━━━ PROVIDED DATA

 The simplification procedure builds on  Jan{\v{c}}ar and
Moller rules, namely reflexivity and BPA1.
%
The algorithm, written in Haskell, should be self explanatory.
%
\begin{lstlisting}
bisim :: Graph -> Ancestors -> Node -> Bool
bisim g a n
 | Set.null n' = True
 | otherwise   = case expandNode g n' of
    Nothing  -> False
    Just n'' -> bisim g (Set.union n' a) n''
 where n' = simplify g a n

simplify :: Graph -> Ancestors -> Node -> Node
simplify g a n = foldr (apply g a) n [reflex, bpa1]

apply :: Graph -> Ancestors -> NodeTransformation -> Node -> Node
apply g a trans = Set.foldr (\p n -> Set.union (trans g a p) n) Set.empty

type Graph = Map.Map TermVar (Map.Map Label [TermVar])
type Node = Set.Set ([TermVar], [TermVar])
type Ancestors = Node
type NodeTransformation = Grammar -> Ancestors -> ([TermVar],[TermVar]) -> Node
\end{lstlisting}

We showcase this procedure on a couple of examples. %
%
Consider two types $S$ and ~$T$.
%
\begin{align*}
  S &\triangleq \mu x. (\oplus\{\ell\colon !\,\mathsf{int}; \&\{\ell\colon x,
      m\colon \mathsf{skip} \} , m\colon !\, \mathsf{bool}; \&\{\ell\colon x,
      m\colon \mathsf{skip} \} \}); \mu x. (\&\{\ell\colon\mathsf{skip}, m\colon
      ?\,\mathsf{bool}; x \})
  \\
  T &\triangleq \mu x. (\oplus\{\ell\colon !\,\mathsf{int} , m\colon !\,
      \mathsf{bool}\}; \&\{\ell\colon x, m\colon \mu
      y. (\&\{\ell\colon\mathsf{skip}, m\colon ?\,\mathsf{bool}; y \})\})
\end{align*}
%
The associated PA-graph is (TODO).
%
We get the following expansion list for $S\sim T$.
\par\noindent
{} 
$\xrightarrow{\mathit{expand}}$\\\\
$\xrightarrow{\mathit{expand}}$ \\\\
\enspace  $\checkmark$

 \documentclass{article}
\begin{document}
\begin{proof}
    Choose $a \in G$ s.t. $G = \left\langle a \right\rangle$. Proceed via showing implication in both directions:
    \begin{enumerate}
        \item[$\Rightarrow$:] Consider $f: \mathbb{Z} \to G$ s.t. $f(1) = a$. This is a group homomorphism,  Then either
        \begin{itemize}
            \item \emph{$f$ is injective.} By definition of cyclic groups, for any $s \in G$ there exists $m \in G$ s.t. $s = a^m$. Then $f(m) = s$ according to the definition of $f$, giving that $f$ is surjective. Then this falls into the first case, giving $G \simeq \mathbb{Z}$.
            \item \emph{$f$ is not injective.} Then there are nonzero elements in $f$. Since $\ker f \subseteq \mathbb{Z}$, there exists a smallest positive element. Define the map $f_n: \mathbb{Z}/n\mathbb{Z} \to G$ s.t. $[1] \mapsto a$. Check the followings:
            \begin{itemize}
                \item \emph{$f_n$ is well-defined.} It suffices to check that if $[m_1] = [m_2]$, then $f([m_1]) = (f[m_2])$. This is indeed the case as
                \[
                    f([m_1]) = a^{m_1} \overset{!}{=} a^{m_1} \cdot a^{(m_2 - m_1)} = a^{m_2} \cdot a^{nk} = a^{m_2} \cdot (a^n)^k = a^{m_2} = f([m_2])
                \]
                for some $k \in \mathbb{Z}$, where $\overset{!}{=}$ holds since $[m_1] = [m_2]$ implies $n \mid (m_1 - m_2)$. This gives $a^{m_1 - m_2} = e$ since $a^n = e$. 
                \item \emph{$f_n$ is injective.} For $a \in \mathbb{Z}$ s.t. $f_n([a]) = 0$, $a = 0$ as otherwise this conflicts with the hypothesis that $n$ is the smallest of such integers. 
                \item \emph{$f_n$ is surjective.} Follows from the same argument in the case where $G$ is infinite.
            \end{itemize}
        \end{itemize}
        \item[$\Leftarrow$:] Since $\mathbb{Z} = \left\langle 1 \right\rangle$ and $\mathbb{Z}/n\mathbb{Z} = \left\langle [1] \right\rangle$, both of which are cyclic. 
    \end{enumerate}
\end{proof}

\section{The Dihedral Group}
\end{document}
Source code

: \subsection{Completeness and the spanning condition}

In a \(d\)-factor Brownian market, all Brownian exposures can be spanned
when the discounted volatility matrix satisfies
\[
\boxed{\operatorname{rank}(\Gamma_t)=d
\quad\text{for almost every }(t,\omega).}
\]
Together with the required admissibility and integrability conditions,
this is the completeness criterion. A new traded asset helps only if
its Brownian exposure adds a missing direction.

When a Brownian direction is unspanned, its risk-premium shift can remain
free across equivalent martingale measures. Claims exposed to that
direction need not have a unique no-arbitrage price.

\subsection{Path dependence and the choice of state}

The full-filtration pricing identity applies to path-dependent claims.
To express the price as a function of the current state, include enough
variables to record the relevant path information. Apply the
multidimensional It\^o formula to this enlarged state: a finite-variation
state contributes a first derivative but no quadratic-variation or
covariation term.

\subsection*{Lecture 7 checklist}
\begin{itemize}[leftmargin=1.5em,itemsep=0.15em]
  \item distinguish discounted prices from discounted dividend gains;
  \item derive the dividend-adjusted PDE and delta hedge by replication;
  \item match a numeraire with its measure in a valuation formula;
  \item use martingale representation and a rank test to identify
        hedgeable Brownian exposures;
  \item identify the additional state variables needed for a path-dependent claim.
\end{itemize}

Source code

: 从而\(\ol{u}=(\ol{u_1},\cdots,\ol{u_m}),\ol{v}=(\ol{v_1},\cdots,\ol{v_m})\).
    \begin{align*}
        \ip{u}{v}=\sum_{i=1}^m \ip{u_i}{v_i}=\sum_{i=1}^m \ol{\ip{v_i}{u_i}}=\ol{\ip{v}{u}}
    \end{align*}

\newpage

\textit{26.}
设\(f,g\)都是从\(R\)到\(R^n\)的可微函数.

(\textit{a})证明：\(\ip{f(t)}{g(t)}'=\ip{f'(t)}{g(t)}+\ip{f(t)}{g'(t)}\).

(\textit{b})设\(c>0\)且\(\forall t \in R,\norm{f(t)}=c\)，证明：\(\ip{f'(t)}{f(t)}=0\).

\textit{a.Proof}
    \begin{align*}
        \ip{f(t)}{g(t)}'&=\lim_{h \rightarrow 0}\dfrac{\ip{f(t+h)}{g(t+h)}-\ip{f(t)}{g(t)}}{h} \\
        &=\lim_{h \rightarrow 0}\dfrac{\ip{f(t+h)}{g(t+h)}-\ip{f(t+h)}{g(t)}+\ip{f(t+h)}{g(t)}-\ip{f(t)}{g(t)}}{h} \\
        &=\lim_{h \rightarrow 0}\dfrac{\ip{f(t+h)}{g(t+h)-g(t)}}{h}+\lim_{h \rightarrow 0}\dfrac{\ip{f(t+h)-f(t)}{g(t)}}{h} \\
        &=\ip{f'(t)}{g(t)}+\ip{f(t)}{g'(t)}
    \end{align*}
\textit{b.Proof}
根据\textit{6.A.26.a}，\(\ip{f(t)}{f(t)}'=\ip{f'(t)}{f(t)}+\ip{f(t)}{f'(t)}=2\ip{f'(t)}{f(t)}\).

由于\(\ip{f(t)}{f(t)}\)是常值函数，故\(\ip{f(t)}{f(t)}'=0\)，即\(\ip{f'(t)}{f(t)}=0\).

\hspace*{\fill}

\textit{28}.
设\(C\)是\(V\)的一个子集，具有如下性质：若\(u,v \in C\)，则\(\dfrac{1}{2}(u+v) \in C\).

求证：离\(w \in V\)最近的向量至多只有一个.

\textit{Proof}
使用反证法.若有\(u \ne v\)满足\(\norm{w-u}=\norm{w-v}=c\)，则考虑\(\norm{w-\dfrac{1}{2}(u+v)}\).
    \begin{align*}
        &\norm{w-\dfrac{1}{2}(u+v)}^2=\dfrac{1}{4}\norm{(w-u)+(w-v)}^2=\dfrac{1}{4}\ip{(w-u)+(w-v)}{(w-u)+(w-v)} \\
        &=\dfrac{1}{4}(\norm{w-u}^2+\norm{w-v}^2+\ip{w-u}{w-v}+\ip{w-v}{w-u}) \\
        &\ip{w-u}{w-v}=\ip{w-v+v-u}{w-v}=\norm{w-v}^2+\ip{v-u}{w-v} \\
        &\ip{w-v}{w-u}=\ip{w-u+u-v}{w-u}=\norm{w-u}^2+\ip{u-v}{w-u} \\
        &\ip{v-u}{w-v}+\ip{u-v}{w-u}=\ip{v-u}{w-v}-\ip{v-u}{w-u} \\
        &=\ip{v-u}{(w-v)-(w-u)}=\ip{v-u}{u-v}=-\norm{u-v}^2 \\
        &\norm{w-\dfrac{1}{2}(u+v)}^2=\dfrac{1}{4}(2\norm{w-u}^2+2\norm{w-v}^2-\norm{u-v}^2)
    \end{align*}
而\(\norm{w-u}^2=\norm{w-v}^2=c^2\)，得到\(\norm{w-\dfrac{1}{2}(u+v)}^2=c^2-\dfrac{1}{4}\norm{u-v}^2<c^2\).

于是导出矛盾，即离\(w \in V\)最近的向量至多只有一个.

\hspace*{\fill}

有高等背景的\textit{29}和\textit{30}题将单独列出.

━━━━━━

PROBLEM REQUIREMENTS: From the entries above, write out only the lines starting at the line that holds "bisim g a n" and ending at the line that holds "simplify g a n = foldr", keeping both and matching them exactly.

REPLY:
bisim g a n
 | Set.null n' = True
 | otherwise   = case expandNode g n' of
    Nothing  -> False
    Just n'' -> bisim g (Set.union n' a) n''
 where n' = simplify g a n

simplify :: Graph -> Ancestors -> Node -> Node
simplify g a n = foldr (apply g a) n [reflex, bpa1]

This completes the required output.